### ASSIGNMENT
Comb through the entries for "labels" and pull out each line that holds it.

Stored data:

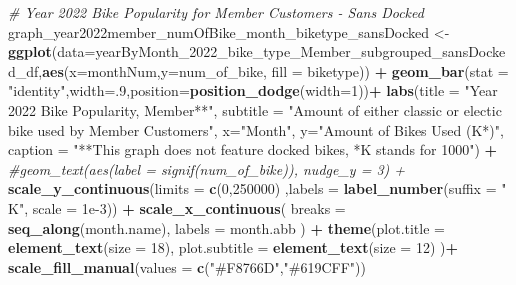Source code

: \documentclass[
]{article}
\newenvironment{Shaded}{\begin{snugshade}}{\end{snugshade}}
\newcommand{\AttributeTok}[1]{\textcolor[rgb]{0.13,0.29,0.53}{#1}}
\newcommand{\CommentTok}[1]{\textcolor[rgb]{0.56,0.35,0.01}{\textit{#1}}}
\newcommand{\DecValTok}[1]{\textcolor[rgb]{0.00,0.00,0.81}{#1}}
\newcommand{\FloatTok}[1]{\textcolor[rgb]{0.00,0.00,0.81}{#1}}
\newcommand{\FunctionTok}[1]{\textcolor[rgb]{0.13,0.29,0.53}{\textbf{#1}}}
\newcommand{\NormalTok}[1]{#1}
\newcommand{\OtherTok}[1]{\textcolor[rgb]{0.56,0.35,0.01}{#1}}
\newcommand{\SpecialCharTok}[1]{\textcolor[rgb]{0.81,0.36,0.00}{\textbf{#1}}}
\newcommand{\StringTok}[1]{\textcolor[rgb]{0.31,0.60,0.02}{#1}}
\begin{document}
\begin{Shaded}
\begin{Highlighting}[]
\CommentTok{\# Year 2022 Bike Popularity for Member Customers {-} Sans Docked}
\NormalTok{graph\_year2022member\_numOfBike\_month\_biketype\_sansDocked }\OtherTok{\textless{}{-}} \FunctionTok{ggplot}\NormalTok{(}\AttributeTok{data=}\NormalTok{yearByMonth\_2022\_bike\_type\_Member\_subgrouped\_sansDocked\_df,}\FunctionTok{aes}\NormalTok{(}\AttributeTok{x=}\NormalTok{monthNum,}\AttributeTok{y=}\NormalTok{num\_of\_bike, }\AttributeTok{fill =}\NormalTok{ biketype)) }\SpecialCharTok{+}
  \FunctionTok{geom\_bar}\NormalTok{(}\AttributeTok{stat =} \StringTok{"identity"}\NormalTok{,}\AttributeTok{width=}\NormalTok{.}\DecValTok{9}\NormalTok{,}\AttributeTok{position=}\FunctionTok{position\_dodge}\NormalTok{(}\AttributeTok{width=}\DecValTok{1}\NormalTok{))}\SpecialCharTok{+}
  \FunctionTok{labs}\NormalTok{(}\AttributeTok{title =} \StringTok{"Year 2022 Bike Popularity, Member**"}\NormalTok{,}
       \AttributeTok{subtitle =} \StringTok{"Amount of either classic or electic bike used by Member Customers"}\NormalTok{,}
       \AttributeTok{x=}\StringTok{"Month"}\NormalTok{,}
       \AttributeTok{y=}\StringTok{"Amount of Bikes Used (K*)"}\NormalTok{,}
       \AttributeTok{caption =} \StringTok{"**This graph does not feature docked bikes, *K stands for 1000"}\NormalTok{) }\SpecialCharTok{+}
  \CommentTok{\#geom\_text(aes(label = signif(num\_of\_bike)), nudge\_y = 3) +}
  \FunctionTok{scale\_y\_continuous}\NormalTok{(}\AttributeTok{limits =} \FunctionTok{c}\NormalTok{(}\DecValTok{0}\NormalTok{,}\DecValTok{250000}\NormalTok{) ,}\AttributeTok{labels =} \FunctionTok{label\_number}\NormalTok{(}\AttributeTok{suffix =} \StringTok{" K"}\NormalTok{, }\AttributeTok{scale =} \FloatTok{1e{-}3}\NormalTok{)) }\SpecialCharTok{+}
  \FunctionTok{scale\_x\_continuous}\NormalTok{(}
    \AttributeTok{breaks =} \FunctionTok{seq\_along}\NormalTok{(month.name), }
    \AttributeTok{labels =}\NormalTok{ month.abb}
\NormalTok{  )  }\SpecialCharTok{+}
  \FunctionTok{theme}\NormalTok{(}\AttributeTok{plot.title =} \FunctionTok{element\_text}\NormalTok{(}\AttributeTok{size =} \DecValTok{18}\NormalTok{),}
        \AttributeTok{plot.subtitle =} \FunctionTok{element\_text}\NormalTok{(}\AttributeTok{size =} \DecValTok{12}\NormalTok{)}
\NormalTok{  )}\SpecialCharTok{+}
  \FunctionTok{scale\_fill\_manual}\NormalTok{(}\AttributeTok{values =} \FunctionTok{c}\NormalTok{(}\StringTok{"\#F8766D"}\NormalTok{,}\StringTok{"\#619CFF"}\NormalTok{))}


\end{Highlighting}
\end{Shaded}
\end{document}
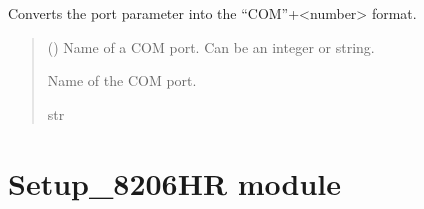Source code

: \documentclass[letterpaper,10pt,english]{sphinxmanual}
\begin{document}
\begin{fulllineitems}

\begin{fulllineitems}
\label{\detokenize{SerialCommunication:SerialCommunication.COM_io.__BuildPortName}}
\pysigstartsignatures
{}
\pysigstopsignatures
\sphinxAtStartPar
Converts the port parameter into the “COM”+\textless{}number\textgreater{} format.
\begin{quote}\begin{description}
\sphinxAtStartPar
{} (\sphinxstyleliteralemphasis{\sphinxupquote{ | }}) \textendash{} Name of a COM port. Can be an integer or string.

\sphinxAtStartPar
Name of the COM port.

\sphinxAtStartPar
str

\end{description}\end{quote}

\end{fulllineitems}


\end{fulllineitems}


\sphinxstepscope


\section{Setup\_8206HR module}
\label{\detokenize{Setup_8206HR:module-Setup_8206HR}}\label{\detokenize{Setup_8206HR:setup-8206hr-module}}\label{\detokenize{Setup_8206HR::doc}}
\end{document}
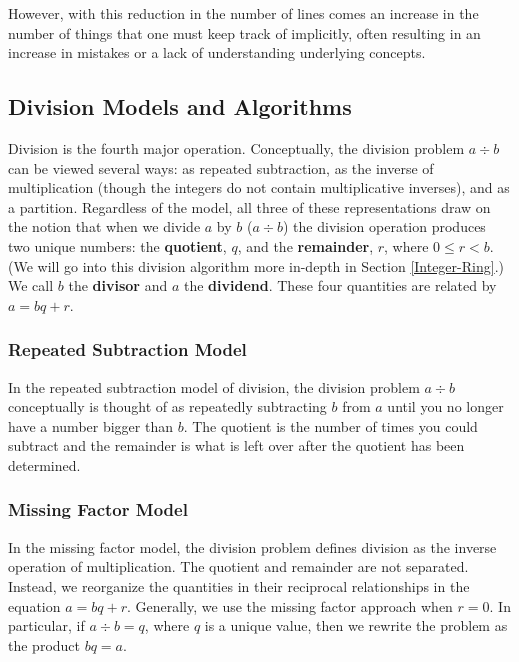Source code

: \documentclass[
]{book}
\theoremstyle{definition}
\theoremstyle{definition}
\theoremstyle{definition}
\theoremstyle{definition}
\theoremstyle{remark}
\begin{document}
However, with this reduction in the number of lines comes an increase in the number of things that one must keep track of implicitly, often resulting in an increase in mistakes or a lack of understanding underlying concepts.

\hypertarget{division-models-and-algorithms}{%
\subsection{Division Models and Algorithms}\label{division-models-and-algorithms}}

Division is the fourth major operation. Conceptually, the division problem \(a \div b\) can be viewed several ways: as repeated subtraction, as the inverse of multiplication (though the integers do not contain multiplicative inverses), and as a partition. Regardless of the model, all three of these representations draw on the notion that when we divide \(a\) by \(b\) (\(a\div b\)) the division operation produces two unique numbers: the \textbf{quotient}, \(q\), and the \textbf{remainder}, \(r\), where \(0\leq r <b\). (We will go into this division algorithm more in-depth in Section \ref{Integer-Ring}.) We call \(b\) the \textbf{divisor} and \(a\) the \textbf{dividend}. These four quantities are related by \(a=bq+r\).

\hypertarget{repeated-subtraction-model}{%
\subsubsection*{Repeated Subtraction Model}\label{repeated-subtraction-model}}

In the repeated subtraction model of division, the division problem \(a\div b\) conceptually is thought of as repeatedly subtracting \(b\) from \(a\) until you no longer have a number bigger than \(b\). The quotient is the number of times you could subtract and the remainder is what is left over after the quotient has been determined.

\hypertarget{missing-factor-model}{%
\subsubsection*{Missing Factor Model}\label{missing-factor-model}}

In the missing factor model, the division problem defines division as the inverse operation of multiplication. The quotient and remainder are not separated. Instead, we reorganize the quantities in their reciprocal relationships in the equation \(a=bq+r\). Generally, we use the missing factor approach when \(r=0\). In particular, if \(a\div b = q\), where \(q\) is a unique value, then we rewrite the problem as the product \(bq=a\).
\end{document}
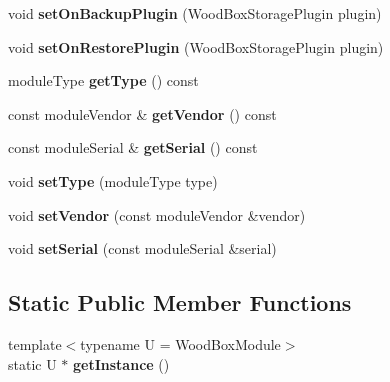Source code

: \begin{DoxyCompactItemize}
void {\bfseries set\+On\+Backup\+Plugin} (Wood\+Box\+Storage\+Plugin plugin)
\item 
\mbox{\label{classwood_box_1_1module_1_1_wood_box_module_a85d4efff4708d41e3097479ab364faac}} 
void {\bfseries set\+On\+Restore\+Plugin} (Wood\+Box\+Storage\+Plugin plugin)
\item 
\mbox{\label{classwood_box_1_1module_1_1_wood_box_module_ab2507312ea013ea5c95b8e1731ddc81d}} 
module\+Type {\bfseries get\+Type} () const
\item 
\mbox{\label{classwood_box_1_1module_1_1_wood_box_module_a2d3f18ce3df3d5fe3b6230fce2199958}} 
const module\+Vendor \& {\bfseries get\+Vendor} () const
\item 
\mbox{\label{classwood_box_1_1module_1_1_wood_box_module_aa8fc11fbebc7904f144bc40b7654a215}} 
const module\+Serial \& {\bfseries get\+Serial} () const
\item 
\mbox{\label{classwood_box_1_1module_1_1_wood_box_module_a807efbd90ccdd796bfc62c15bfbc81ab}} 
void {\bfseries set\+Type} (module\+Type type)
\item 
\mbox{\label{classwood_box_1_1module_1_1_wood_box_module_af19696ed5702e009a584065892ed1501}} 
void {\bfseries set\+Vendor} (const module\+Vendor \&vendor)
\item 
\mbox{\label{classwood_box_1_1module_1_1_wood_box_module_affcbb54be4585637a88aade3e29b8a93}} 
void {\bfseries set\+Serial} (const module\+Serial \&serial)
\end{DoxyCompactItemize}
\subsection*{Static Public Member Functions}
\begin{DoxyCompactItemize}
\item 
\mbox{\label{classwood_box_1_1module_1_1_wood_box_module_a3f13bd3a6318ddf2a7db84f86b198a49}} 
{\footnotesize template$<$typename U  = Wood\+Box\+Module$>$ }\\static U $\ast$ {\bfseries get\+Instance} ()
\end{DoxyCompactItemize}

### FINAL ANSWER
  \FunctionTok{scale\_y\_continuous}\NormalTok{(}\AttributeTok{limits =} \FunctionTok{c}\NormalTok{(}\DecValTok{0}\NormalTok{,}\DecValTok{250000}\NormalTok{) ,}\AttributeTok{labels =} \FunctionTok{label\_number}\NormalTok{(}\AttributeTok{suffix =} \StringTok{" K"}\NormalTok{, }\AttributeTok{scale =} \FloatTok{1e{-}3}\NormalTok{)) }\SpecialCharTok{+}
    \AttributeTok{labels =}\NormalTok{ month.abb}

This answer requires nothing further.